Dataset entries
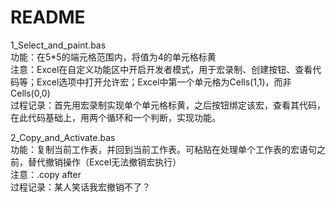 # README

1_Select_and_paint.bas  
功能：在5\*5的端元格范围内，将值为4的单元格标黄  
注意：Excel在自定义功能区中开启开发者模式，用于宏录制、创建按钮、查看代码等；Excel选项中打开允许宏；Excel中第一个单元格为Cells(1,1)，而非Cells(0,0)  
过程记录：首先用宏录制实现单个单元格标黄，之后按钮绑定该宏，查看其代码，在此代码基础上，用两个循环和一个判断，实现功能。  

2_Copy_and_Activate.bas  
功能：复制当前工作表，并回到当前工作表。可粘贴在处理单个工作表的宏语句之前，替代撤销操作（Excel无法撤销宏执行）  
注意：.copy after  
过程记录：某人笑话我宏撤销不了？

Exercise brief
Now copy each line of the entries that mentions "过程记录".

Solution below
过程记录：首先用宏录制实现单个单元格标黄，之后按钮绑定该宏，查看其代码，在此代码基础上，用两个循环和一个判断，实现功能。  
过程记录：某人笑话我宏撤销不了？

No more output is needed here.